===== Raw data

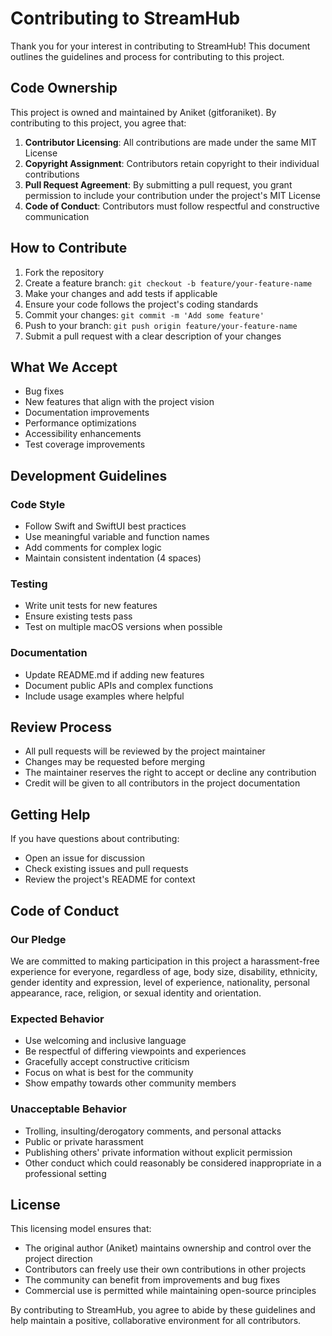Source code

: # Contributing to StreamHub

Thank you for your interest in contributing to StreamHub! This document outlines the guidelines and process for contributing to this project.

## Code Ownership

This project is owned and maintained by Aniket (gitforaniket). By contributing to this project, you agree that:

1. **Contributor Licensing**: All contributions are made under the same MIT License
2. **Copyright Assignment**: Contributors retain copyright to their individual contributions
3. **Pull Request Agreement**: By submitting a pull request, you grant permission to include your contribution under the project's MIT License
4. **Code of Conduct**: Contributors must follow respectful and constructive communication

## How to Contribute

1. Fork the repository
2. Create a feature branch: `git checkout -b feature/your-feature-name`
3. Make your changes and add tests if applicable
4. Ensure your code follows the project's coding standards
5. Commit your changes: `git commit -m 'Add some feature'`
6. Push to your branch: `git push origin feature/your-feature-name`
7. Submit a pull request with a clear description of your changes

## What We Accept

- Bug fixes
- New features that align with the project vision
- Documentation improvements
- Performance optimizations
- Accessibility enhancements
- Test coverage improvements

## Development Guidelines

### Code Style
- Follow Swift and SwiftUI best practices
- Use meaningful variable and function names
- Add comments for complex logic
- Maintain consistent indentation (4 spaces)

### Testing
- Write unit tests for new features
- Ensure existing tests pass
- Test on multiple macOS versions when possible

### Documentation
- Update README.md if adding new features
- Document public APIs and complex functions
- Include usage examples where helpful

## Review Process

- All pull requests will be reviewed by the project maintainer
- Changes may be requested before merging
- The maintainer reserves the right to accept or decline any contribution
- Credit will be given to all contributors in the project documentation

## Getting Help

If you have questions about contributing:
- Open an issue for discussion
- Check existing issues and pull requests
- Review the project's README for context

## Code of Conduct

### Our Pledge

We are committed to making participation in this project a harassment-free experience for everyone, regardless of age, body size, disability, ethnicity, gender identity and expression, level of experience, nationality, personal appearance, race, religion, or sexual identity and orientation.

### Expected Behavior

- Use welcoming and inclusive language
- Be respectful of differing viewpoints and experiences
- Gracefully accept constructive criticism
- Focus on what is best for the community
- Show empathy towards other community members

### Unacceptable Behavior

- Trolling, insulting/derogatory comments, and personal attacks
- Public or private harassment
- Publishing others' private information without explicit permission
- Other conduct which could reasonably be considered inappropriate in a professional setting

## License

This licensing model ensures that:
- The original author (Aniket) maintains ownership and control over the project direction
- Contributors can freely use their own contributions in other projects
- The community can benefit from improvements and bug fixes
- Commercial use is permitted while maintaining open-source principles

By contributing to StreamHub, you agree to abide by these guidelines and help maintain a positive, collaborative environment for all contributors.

==========

(What is being asked):
Every line from the one containing "- Use welcoming and inclusive language" through the end of the data must be repeated exactly, and no other line.

(Output of the task):
- Use welcoming and inclusive language
- Be respectful of differing viewpoints and experiences
- Gracefully accept constructive criticism
- Focus on what is best for the community
- Show empathy towards other community members

### Unacceptable Behavior

- Trolling, insulting/derogatory comments, and personal attacks
- Public or private harassment
- Publishing others' private information without explicit permission
- Other conduct which could reasonably be considered inappropriate in a professional setting

## License

This licensing model ensures that:
- The original author (Aniket) maintains ownership and control over the project direction
- Contributors can freely use their own contributions in other projects
- The community can benefit from improvements and bug fixes
- Commercial use is permitted while maintaining open-source principles

By contributing to StreamHub, you agree to abide by these guidelines and help maintain a positive, collaborative environment for all contributors.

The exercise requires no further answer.